There were a pair of letters published in the Gazette in the March 28th edition. One was sent by Ms. Roseann Schuyler and concerned several issues, among which was the Municipal Place Gateway and the North Riverside Ave. public input session held by the Village Board the week before. A companion letter, by Mr. Paul Steinberg, dealt with the same subject.
Several years ago, I was moved to run for the Board of Trustees, largely because of the proposed Harmon Redevelopment rezoning plan that was under discussion. Like the rezoning questions that are currently in the earliest stages of discussion, a similar examination of the best way forward in Harmon was undertaken by the Village Board and staff, with substantial input from the community.
Once elected, I was involved in many discussions, officially and privately, with friends and neighbors who had questions and concerns about what might ultimately be approved as a rezoning plan for the Harmon business district along South Riverside Ave. The questions were generally good and, initially quite measured and respectful.

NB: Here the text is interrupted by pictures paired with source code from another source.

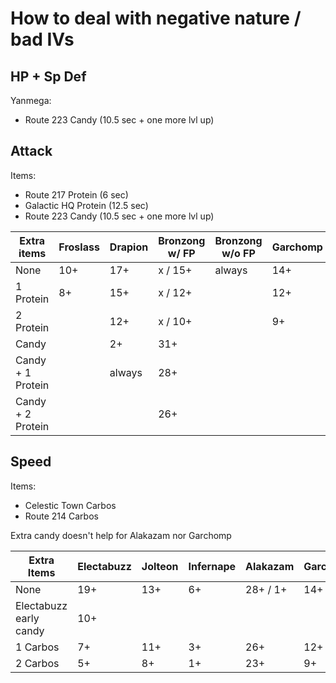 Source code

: # How to deal with negative nature / bad IVs

## HP + Sp Def
Yanmega:
* Route 223 Candy (10.5 sec + one more lvl up)

## Attack
Items:
* Route 217 Protein (6 sec)
* Galactic HQ Protein (12.5 sec)
* Route 223 Candy (10.5 sec + one more lvl up)

| Extra items | Froslass | Drapion | Bronzong w/ FP | Bronzong w/o FP | Garchomp |
| - | - | - | - | - | - |
| None | 10+ | 17+ | x / 15+ | always | 14+ |
| 1 Protein | 8+ | 15+ | x / 12+ | | 12+ |
| 2 Protein | | 12+ | x / 10+ | | 9+ |
| Candy | | 2+ | 31+ | | |
| Candy + 1 Protein | | always | 28+ | | |
| Candy + 2 Protein | | | 26+ | | |

## Speed
Items:
* Celestic Town Carbos
* Route 214 Carbos

Extra candy doesn't help for Alakazam nor Garchomp

| Extra Items | Electabuzz | Jolteon | Infernape | Alakazam | Garchomp |
| - | - | - | - | - | - |
| None | 19+ | 13+ | 6+ | 28+ / 1+ | 14+ |
| Electabuzz early candy | 10+ | | | | |
| 1 Carbos | 7+ | 11+ | 3+ | 26+ | 12+ |
| 2 Carbos | 5+ | 8+ | 1+ | 23+ | 9+ |
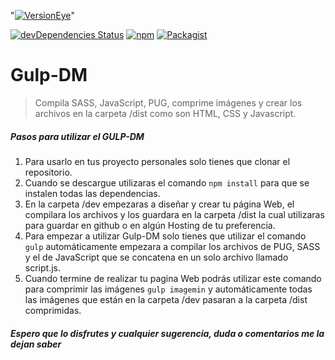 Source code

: 
"[![VersionEye](https://img.shields.io/versioneye/d/ruby/rails.svg?style=plastic)](https://github.com/dreidyy/Gulp-DM/)"

[![devDependencies Status](https://david-dm.org/dreidyy/Gulp-DM/dev-status.svg)](https://david-dm.org/dreidyy/Gulp-DM?type=dev)
[![npm](https://img.shields.io/npm/v/npm.svg?style=plastic)](https://github.com/dreidyy/Gulp-DM/)
[![Packagist](https://img.shields.io/packagist/l/doctrine/orm.svg)](https://github.com/dreidyy/Gulp-DM/edit/master/README.md)

# Gulp-DM

> Compila SASS, JavaScript, PUG, comprime imágenes y crear los archivos en la carpeta /dist como son HTML, CSS y Javascript.

##### Pasos para utilizar el GULP-DM

1. Para usarlo en tus proyecto personales solo tienes que clonar el repositorio.
2. Cuando se descargue utilizaras el comando `npm install` para que se instalen todas las dependencias.
3. En la carpeta /dev empezaras a diseñar y crear tu página Web, el compilara los archivos y los guardara en la carpeta /dist la cual utilizaras para guardar en github o en algún Hosting de tu preferencia.
4. Para empezar a utilizar Gulp-DM solo tienes que utilizar el comando `gulp` automáticamente empezara a compilar los archivos  de PUG, SASS y el de JavaScript que se concatena en un solo archivo llamado script.js.
5. Cuando termine de realizar tu pagina Web podrás utilizar este comando para comprimir las imágenes `gulp imagemin` y automáticamente todas las imágenes que están en la carpeta /dev pasaran a la carpeta /dist comprimidas.


##### Espero que lo disfrutes y cualquier sugerencia, duda o comentarios me la dejan saber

However, before long I found myself in the middle of a storm of claims, accusations and dire predictions about what the adoption of “the plan” would be. Even before there was an agreed upon “plan”. And then it devolved into a series of wild accusations being hurled at the Mayor and the Trustees, and residents being whipped into a frenzy over misinformation and fear-mongering.
Of course, once a prolonged process of careful consideration had finally run its course (and the filing of a series of unnecessary law suits, all of which failed to stop the rezoning process), the Harmon Business District plan was enacted and the rebuilding began.
I am a lifetime resident of Croton and have lived in Harmon for many years. I well remember the “way Croton used to be” and in my opinion, the changes enabled by the rezoning plan have been a marked improvement for our Village and the neighborhood in which I live. None of the dire predictions made by those opposed to the Harmon plan (which included Ms. Schuyler quite prominently) came to pass.
As we embark on this next phase of change, I hope that we do not have to follow that same game plan. These two letters reminded me of the early stages of the Harmon process, and that concerns me. I hope we do not have to repeat the mistakes of the past, but instead can have reasoned, thoughtful discussions and civil disagreements, and then move forward together as a community.